As we all know, Softswitch networks are composed of service layer, core switch layer, control layer, and access layer, but they are facing threats, PSTN is gradually migrating to the next-generation NGN, which is represented by the softswitch network. The softswitch network has the features of open service interfaces, rich access means, single load and transmission, and centralized equipment capacity, these features are the advantages of the softswitch network, but at the same time make the softswitch network face more security threats.
Based on the characteristics of the softswitch network and the operator's actual operation experience, this paper analyzes and explores the security threats and requirements of the softswitch network. For the bearer layer, this article only discusses the security requirements of the service layer for the bearer network, and does not involve the security measures and requirements of the IP bearer network data layer.
Analysis of softswitch network security threats
A typical softswitch network consists of four layers: business layer, core switch layer, control layer, and access layer. They face security threats: the capacity of softswitch devices and various gateway devices can be very large, once interrupted, it affects geometric progression amplification.

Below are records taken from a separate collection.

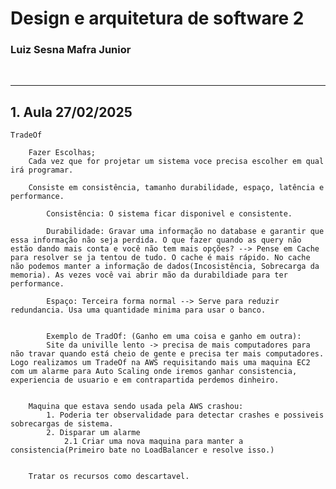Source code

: # Design e arquitetura de software 2
### Luiz Sesna Mafra Junior
<br><hr>
## 1. Aula 27/02/2025

    TradeOf
    
        Fazer Escolhas;
        Cada vez que for projetar um sistema voce precisa escolher em qual irá programar.
        
        Consiste em consistência, tamanho durabilidade, espaço, latência e performance.

            Consistência: O sistema ficar disponivel e consistente.

            Durabilidade: Gravar uma informação no database e garantir que essa informação não seja perdida. O que fazer quando as query não estão dando mais conta e você não tem mais opções? --> Pense em Cache para resolver se ja tentou de tudo. O cache é mais rápido. No cache não podemos manter a informação de dados(Incosistência, Sobrecarga da memoria). As vezes você vai abrir mão da durabildiade para ter performance.

            Espaço: Terceira forma normal --> Serve para reduzir redundancia. Usa uma quantidade minima para usar o banco.


            Exemplo de TradOf: (Ganho em uma coisa e ganho em outra):
            Site da univille lento -> precisa de mais computadores para não travar quando está cheio de gente e precisa ter mais computadores. Logo realizamos um TradeOf na AWS requisitando mais uma maquina EC2 com um alarme para Auto Scaling onde iremos ganhar consistencia, experiencia de usuario e em contrapartida perdemos dinheiro.


        Maquina que estava sendo usada pela AWS crashou:
            1. Poderia ter observalidade para detectar crashes e possiveis sobrecargas de sistema.
            2. Disparar um alarme
                2.1 Criar uma nova maquina para manter a consistencia(Primeiro bate no LoadBalancer e resolve isso.) 


        Tratar os recursos como descartavel.

<br>














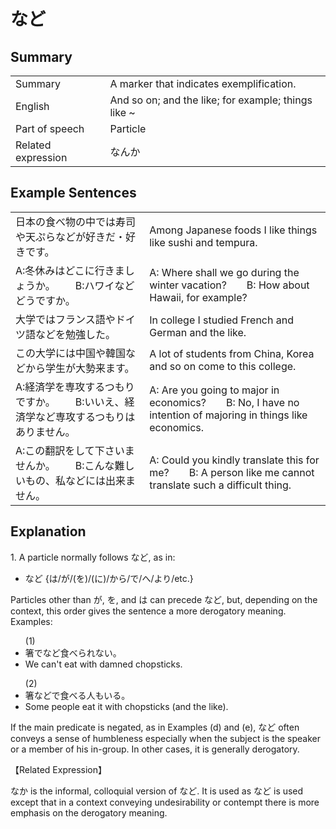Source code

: # など

## Summary

<table><tr>   <td>Summary</td>   <td>A marker that indicates exemplification.</td></tr><tr>   <td>English</td>   <td>And so on; and the like; for example; things like ~</td></tr><tr>   <td>Part of speech</td>   <td>Particle</td></tr><tr>   <td>Related expression</td>   <td>なんか</td></tr></table>

## Example Sentences

<table><tr>   <td>日本の食べ物の中では寿司や天ぷらなどが好きだ・好きです。</td>   <td>Among Japanese foods I like things like sushi and tempura.</td></tr><tr>   <td>A:冬休みはどこに行きましょうか。  B:ハワイなどどうですか。</td>   <td>A: Where shall we go during the winter vacation?&emsp;&emsp;B: How about Hawaii, for example?</td></tr><tr>   <td>大学ではフランス語やドイツ語などを勉強した。</td>   <td>In college I studied French and German and the like.</td></tr><tr>   <td>この大学には中国や韓国などから学生が大勢来ます。</td>   <td>A lot of students from China, Korea and so on come to this college.</td></tr><tr>   <td>A:経済学を専攻するつもりですか。  B:いいえ、経済学など専攻するつもりはありません。</td>   <td>A: Are you going to major in economics?&emsp;&emsp;B: No, I have no intention of majoring in things like economics.</td></tr><tr>   <td>A:この翻訳をして下さいませんか。  B:こんな難しいもの、私などには出来ません。</td>   <td>A: Could you kindly translate this for me?&emsp;&emsp;B: A person like me cannot translate such a difficult thing.</td></tr></table>

## Explanation

<p>1. A particle normally follows <span class="cloze">など</span>, as in:</p>  <ul> <li><span class="cloze">など</span> {は/が/(を)/(に)/から/で/へ/より/etc.}</li> </ul>  <p>Particles other than が, を, and は can precede <span class="cloze">など</span>, but, depending on the context, this order gives the sentence a more derogatory meaning. Examples:</p>  <ul>(1) <li>箸で<span class="cloze">など</span>食べられない。</li> <li>We can't eat with damned chopsticks.</li> </ul>  <ul>(2) <li>箸<span class="cloze">など</span>で食べる人もいる。</li> <li>Some people eat it with chopsticks (and the like).</li> </ul>  <p>If the main predicate is negated, as in Examples (d) and (e), <span class="cloze">など</span> often conveys a sense of humbleness especially when the subject is the speaker or a member of his in-group. In other cases, it is generally derogatory.</p>  <p>【Related Expression】</p>  <p>なか is the informal, colloquial version of <span class="cloze">など</span>. It is used as <span class="cloze">など</span> is used except that in a context conveying undesirability or contempt there is more emphasis on the derogatory meaning.</p>

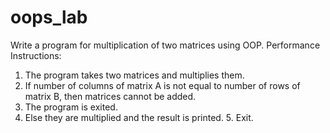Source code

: # oops_lab
Write a program for multiplication of two matrices using OOP.
Performance Instructions:
1. The program takes two matrices and multiplies them.
2. If number of columns of matrix A is not equal to number of rows of matrix B, then matrices cannot be added.
3. The program is exited.
4. Else they are multiplied and the result is printed. 5. Exit.
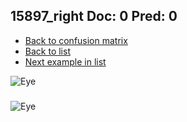 ## 15897_right Doc: 0 Pred: 0
- [Back to confusion matrix](https://github.com/juliandewit/kaggle_retinopathy/blob/master/matrix.md)
- [Back to list](https://github.com/juliandewit/kaggle_retinopathy/blob/master/lists/00/list.md)
- [Next example in list](https://github.com/juliandewit/kaggle_retinopathy/blob/master/lists/00/15/15899_left.md)

![Eye](https://retinopaty.blob.core.windows.net/size1024/15897_right_0.jpeg)

### 

![Eye]()
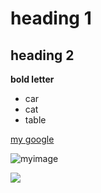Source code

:# heading 1
## heading 2  

**bold letter**

* car
* cat
* table  

[my google](http://www.google.com)   

![myimage](/hugo/admin/img/metala2.jpg)    

![](/hugo/admin/img/Carte_Simi.PNG)   
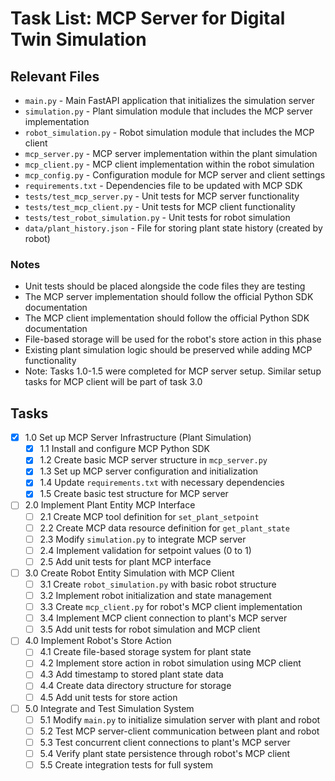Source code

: # Task List: MCP Server for Digital Twin Simulation

## Relevant Files

- `main.py` - Main FastAPI application that initializes the simulation server
- `simulation.py` - Plant simulation module that includes the MCP server implementation
- `robot_simulation.py` - Robot simulation module that includes the MCP client
- `mcp_server.py` - MCP server implementation within the plant simulation
- `mcp_client.py` - MCP client implementation within the robot simulation
- `mcp_config.py` - Configuration module for MCP server and client settings
- `requirements.txt` - Dependencies file to be updated with MCP SDK
- `tests/test_mcp_server.py` - Unit tests for MCP server functionality
- `tests/test_mcp_client.py` - Unit tests for MCP client functionality
- `tests/test_robot_simulation.py` - Unit tests for robot simulation
- `data/plant_history.json` - File for storing plant state history (created by robot)

### Notes

- Unit tests should be placed alongside the code files they are testing
- The MCP server implementation should follow the official Python SDK documentation
- The MCP client implementation should follow the official Python SDK documentation
- File-based storage will be used for the robot's store action in this phase
- Existing plant simulation logic should be preserved while adding MCP functionality
- Note: Tasks 1.0-1.5 were completed for MCP server setup. Similar setup tasks for MCP client will be part of task 3.0

## Tasks

- [x] 1.0 Set up MCP Server Infrastructure (Plant Simulation)
  - [x] 1.1 Install and configure MCP Python SDK
  - [x] 1.2 Create basic MCP server structure in `mcp_server.py`
  - [x] 1.3 Set up MCP server configuration and initialization
  - [x] 1.4 Update `requirements.txt` with necessary dependencies
  - [x] 1.5 Create basic test structure for MCP server

- [ ] 2.0 Implement Plant Entity MCP Interface
  - [ ] 2.1 Create MCP tool definition for `set_plant_setpoint`
  - [ ] 2.2 Create MCP data resource definition for `get_plant_state`
  - [ ] 2.3 Modify `simulation.py` to integrate MCP server
  - [ ] 2.4 Implement validation for setpoint values (0 to 1)
  - [ ] 2.5 Add unit tests for plant MCP interface

- [ ] 3.0 Create Robot Entity Simulation with MCP Client
  - [ ] 3.1 Create `robot_simulation.py` with basic robot structure
  - [ ] 3.2 Implement robot initialization and state management
  - [ ] 3.3 Create `mcp_client.py` for robot's MCP client implementation
  - [ ] 3.4 Implement MCP client connection to plant's MCP server
  - [ ] 3.5 Add unit tests for robot simulation and MCP client

- [ ] 4.0 Implement Robot's Store Action
  - [ ] 4.1 Create file-based storage system for plant state
  - [ ] 4.2 Implement store action in robot simulation using MCP client
  - [ ] 4.3 Add timestamp to stored plant state data
  - [ ] 4.4 Create data directory structure for storage
  - [ ] 4.5 Add unit tests for store action

- [ ] 5.0 Integrate and Test Simulation System
  - [ ] 5.1 Modify `main.py` to initialize simulation server with plant and robot
  - [ ] 5.2 Test MCP server-client communication between plant and robot
  - [ ] 5.3 Test concurrent client connections to plant's MCP server
  - [ ] 5.4 Verify plant state persistence through robot's MCP client
  - [ ] 5.5 Create integration tests for full system 
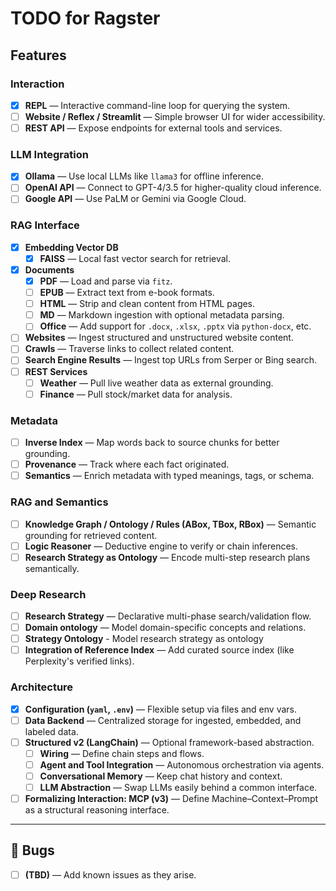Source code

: # TODO for Ragster


## Features

### Interaction
- [x] **REPL** — Interactive command-line loop for querying the system.
- [ ] **Website / Reflex / Streamlit** — Simple browser UI for wider accessibility.
- [ ] **REST API** — Expose endpoints for external tools and services.

### LLM Integration
- [x] **Ollama** — Use local LLMs like `llama3` for offline inference.
- [ ] **OpenAI API** — Connect to GPT-4/3.5 for higher-quality cloud inference.
- [ ] **Google API** — Use PaLM or Gemini via Google Cloud.

### RAG Interface
- [x] **Embedding Vector DB**
  - [x] **FAISS** — Local fast vector search for retrieval.
- [x] **Documents**
  - [x] **PDF** — Load and parse via `fitz`.
  - [ ] **EPUB** — Extract text from e-book formats.
  - [ ] **HTML** — Strip and clean content from HTML pages.
  - [ ] **MD** — Markdown ingestion with optional metadata parsing.
  - [ ] **Office** — Add support for `.docx`, `.xlsx`, `.pptx` via `python-docx`, etc.
- [ ] **Websites** — Ingest structured and unstructured website content.
- [ ] **Crawls** — Traverse links to collect related content.
- [ ] **Search Engine Results** — Ingest top URLs from Serper or Bing search.
- [ ] **REST Services**
  - [ ] **Weather** — Pull live weather data as external grounding.
  - [ ] **Finance** — Pull stock/market data for analysis.

### Metadata
- [ ] **Inverse Index** — Map words back to source chunks for better grounding.
- [ ] **Provenance** — Track where each fact originated.
- [ ] **Semantics** — Enrich metadata with typed meanings, tags, or schema.

### RAG and Semantics
- [ ] **Knowledge Graph / Ontology / Rules (ABox, TBox, RBox)** — Semantic grounding for retrieved content.
- [ ] **Logic Reasoner** — Deductive engine to verify or chain inferences.
- [ ] **Research Strategy as Ontology** — Encode multi-step research plans semantically.

### Deep Research
- [ ] **Research Strategy** — Declarative multi-phase search/validation flow.
- [ ] **Domain ontology** — Model domain-specific concepts and relations.
- [ ] **Strategy Ontology** - Model research strategy as ontology
- [ ] **Integration of Reference Index** — Add curated source index (like Perplexity's verified links).

### Architecture
- [x] **Configuration (`yaml`, `.env`)** — Flexible setup via files and env vars.
- [ ] **Data Backend** — Centralized storage for ingested, embedded, and labeled data.
- [ ] **Structured v2 (LangChain)** — Optional framework-based abstraction.
  - [ ] **Wiring** — Define chain steps and flows.
  - [ ] **Agent and Tool Integration** — Autonomous orchestration via agents.
  - [ ] **Conversational Memory** — Keep chat history and context.
  - [ ] **LLM Abstraction** — Swap LLMs easily behind a common interface.
- [ ] **Formalizing Interaction: MCP (v3)** — Define Machine–Context–Prompt as a structural reasoning interface.

---

## 🐞 Bugs
- [ ] **(TBD)** — Add known issues as they arise.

The bearer network of the softswitch system is based on the IP network, if the bearer network is faulty or unstable, the heartbeat mechanism is chaotic, the service cannot be normally carried out, the core node is unstable, or the network is disconnected, and the link and Route status are abnormal; the softswitch system provides a wide range of services and applications through open business interfaces, but open business interfaces pose a risk of being attacked; the intelligent user terminals of the softswitch system and the complexity of access methods impose high requirements on the fault tolerance of the softswitch protocol processing. The public access areas make the softswitch network in a more open network environment, more vulnerable to attacks. The following is an in-depth analysis of these threats.
1) security threats of core devices
The softswitch network adopts the separation of call and bearer control technology, which greatly improves the processing capability of network devices. It can handle more traffic and carry more business loads, but it is followed by security issues. For network devices designed using boards, a single board can carry more traffic and load under normal circumstances, which may cause a larger range of business interruptions in the event of a fault.
At present, the security of softswitch devices is completely dependent on the vendor's hardware and software security design, failover and isolation are implemented in the case of faults through Master/Slave, 1 + 1, N + 1 backup, automatic switching, software and hardware modular design, and other methods. However, there are still some security risks in actual operation.
Reliability of backup and replacement is not guaranteed: Replacement of key devices, especially some key interface boards, usually affects the operation of services or devices. The success rate of replacement is currently not guaranteed, the switch may fail in an emergency. Software reliability cannot be guaranteed: there are some problems with the software versions and patch policies of some vendors. Too many software and patches bring about compatibility and reliability problems.
2) security threats to bearer Networks
The bearer network of the softswitch system uses an IP group network. communication protocols and media information are transmitted in the form of IP packets. The main security threats facing the bearer network include network storms, virus and worms, and hacker attacks. Network storms and viruses consume a large amount of network resources and bandwidth, leading to slow access to normal services, or even access to network resources, leading to network paralysis. Hackers attack key devices in the network, tamper with their routes and user data, and cause route exceptions and network access failures. According to the actual operation, the bearer network has the greatest impact on the softswitch network, mainly due to the unstable quality of the IP network.
3) Access Network Security Threats
The Softswitch Network provides flexible and diverse network access methods, and any location that can access the IP network can access the terminal. This feature brings security risks while providing convenience for users. Some users use illegal terminals or devices to access the network, occupy network resources, illegally use services and services, and even initiate attacks to the network. In addition, the access is unrelated to the location, making it difficult to locate the exact location of the security attack after a security event occurs, and the responsible person cannot be traced.
4) network layer security threats
Although the security of a single or regional core node can be guaranteed by load balancing or backup, there are still security risks at the network level. In the existing softswitch network, there are many platform devices, such as SHLR, NP service platform, and SCP. These nodes often exist in the form of single points. Once these nodes fail, it will seriously affect network services. In terms of actual operation, the current threats at the network layer are mainly business interruptions, congestion, and overflow caused by the paralysis of important business nodes, among which SHLR and general number conversion platform No. 1) and other key platforms have the greatest impact. Therefore, we should pay attention to the phenomenon such as the depletion of traffic resources caused by sudden traffic shocks.
Analysis of softswitch network security requirements
The concept of "security domain" is introduced in the Process of describing and analyzing Softswitch Network Security. The security domain is a model that describes how to manage and control network security, if you have the same security protection requirements in a security domain, you can implement the same security protection mechanism. Security domains can deploy isolation, control, and other security policies at security domain boundaries based on different security levels.